| Literature DB >> 36061085 |
Garrett Q Barr1, Peter L Mayer1.
Abstract
BACKGROUND: Spinal subdural hygroma (SSH) is a rare pathological entity occurring as a complication of spinal surgery. It is different from spinal subdural hematoma due to blunt trauma, anticoagulation therapy, spinal puncture, and rupture of vascular malformations. OBSERVATIONS: The authors presented five patients with SSH who received decompression for lumbar stenosis. None had incidental durotomy. All presented postoperatively with unexpectedly severe symptoms, including back and leg pain and weakness. Postoperative magnetic resonance imaging (MRI) revealed SSH with a characteristic imaging finding termed the "flying bat" sign. Four patients underwent evacuation of SSH, with immediate and complete resolution of symptoms in three patients and improvement in one patient. One patient improved without additional surgery. At surgery, subdural collections were found to be xanthochromic fluid in three patients and plain cerebrospinal fluid (CSF) in one patient. LESSONS: Unexpectedly severe back and leg pain and weakness after lumbar or thoracic spine surgery should raise suspicion of SSH. MRI and/or computed tomography myelography shows the characteristic findings termed the flying bat sign. Surgical evacuation is successful although spontaneous resolution can also occur. The authors hypothesized that SSH is due to CSF entering the subdural space from the subarachnoid space via a one-way valve effect.Entities:
Keywords: CSF = cerebrospinal fluid; CT = computed tomography; MRI = magnetic resonance imaging; SSH = spinal subdural hygroma; spinal subdural effusion; spinal subdural hematoma; spinal subdural hygroma
Year: 2021 PMID: 36061085 PMCID: PMC9435579 DOI: 10.3171/CASE21291
Source DB: PubMed Journal: J Neurosurg Case Lessons ISSN: 2694-1902
Patient summary
| Case No. | Age/Sex | Preceding Event | Presentation | Location of Hygroma | Treatment | Outcome |
|---|---|---|---|---|---|---|
| 1 | 75/M | L1-L4 XLIF followed by minimally invasive L4-S1 TLIF & T10-S1 decompression & instrumented fusion | POD 3 w/ paraparesis & bilat sensory deficits in lower extremities | T5-T7 & L3-L5 | T5-T6 laminectomy w/ evacuation of subdural hygroma via durotomy | Poor |
| 2 | 83/M | L3-L5 laminectomy w/ fusion & instrumentation | POD 2 w/ back pain & rt > lt anterior thigh pain | L1-S1 | L1-L2 laminectomy w/ evacuation of subdural effusion via durotomy | Full recovery |
| 3 | 69/F | L5-S1 laminectomy | POD 3 w/ lower back pain radiating to lower extremities & bilat lower extremity weakness | L2-S1 | L2-L4 laminectomy w/ evacuation of subdural hygroma via durotomy | Full recovery |
| 4 | 61/F | L5-S1 bilat minimally invasive hemilaminectomy w/ TLIF & instrumentation | POD 2 w/ lower back pain radiating to buttocks & pst thighs & bilat lower extremity weakness | T12-S1 | L1-L4 laminectomy w/ evacuation of subdural effusion via durotomy | Full recovery |
| 5 | 86/F | L3-L5 decompressive laminectomy | POD 2 w/ severe back pain, leg weakness, urinary retention | L1-L4 | Observation | Full recovery |
POD = postoperative day; pst = posterior; TLIF = transverse lumbar interbody fusion; XLIF = lateral lumbar interbody fusion.
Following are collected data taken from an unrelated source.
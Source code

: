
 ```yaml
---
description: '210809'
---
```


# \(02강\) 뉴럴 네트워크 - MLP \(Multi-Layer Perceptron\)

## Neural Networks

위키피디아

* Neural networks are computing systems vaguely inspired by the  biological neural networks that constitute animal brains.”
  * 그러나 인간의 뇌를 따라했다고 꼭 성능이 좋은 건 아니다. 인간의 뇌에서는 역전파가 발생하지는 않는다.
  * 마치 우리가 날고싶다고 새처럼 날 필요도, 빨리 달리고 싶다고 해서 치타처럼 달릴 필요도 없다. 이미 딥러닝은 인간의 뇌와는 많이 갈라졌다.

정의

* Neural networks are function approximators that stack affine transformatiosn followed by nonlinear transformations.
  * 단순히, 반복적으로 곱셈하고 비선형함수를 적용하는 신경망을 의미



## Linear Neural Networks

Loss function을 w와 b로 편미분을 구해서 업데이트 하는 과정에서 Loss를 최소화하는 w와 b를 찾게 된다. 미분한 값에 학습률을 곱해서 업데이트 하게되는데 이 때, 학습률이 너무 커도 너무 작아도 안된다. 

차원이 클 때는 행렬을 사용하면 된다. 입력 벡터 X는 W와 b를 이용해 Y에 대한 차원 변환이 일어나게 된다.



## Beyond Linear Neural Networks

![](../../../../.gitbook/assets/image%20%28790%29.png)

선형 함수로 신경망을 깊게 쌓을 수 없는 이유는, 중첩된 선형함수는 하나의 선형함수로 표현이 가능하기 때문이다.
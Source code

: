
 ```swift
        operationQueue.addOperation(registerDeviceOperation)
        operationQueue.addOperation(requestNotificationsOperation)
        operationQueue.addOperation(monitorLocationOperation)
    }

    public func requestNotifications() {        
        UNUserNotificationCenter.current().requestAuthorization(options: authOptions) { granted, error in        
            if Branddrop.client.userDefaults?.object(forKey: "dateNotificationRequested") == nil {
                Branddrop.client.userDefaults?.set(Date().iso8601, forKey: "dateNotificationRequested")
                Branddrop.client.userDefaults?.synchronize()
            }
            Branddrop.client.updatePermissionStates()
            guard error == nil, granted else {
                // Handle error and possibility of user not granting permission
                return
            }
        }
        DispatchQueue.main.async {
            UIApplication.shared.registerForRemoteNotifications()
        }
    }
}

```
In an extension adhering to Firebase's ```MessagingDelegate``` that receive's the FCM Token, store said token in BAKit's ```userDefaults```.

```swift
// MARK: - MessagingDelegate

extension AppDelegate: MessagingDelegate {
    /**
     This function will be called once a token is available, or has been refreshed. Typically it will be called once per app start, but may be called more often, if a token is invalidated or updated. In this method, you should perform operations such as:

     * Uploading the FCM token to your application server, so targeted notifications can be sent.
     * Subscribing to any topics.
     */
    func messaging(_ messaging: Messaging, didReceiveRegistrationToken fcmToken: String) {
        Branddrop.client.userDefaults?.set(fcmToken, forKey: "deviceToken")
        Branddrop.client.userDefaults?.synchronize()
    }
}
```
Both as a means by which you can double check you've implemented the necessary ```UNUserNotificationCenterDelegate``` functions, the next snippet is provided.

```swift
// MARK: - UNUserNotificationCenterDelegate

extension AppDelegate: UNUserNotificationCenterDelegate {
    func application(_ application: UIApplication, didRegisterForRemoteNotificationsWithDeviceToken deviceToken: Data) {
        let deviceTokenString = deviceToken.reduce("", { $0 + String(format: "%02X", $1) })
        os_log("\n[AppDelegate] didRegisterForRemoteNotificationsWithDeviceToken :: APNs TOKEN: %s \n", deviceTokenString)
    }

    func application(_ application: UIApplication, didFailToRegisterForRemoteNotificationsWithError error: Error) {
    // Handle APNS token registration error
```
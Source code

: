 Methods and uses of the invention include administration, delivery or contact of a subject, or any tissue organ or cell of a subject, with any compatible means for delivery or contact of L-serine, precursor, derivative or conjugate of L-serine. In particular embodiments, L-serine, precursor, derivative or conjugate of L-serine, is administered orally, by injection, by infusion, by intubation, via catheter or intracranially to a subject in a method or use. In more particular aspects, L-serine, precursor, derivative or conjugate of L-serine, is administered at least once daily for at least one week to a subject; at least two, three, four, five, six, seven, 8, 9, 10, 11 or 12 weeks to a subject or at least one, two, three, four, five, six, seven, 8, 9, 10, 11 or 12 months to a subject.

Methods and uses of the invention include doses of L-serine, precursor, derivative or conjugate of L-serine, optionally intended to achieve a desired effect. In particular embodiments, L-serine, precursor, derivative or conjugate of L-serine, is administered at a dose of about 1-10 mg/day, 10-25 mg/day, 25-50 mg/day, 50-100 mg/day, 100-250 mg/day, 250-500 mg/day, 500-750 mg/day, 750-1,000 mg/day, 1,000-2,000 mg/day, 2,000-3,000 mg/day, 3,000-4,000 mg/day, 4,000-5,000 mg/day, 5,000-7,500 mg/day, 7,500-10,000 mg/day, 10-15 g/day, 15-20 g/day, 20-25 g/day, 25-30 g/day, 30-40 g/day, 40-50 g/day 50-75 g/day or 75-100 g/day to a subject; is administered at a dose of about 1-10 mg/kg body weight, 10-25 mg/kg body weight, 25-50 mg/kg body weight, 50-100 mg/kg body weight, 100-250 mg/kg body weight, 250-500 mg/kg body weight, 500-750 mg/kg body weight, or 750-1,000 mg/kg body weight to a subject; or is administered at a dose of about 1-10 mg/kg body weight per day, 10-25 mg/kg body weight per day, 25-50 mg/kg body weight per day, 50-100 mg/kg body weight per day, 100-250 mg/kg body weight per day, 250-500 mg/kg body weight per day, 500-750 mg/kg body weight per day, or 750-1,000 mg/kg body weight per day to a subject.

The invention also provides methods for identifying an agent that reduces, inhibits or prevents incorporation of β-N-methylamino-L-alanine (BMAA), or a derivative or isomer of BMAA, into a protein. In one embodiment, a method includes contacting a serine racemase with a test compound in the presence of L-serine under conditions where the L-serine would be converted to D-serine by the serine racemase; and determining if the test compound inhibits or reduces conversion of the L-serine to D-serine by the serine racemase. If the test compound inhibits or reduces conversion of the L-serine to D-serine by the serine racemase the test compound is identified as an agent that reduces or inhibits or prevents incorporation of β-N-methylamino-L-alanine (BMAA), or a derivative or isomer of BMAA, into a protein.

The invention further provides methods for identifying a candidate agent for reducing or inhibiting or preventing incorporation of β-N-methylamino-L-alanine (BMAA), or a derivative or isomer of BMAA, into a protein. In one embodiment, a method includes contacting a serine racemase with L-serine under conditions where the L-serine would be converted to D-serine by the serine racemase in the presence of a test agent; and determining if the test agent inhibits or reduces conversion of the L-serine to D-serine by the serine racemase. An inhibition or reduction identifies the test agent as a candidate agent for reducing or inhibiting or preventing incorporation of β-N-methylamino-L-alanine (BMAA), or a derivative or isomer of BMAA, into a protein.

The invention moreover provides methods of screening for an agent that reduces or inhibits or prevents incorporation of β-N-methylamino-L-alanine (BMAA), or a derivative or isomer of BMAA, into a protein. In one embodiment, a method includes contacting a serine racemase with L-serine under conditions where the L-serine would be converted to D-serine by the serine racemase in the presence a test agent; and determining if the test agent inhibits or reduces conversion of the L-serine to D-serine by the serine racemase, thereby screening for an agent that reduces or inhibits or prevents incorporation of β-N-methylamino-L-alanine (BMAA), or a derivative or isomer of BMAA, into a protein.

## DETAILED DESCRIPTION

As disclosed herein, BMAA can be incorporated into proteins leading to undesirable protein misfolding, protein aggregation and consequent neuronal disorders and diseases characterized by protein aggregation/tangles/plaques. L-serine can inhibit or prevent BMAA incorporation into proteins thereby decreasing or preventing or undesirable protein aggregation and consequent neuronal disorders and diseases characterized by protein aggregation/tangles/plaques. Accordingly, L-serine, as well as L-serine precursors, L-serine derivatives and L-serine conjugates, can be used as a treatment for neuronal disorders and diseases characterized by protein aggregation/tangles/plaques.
FIG. 1.Case 1. Sagittal (A and C) and axial (B and D) MRI after first operation showing SSH (white arrows). Axial images resemble a stylized drawing of a flying bat (D, arrows). Sagittal (E) and axial (F) CT myelogram after first operation showing SSH (white arrow). Sagittal (G) and axial (H) MRI showing subsequent resolution of SSH at the same levels (white arrow).
FIG. 2.Case 2. Sagittal (A, C, E, F) and axial (B, D, F, H) MRI after first (A–D) and second (E–H) operations showing SSH (A–D, white single arrows) and subsequent resolution of SSH at the same levels (E–H, white double arrows). Axial image of SSH in B resembles a stylized image of a flying bat.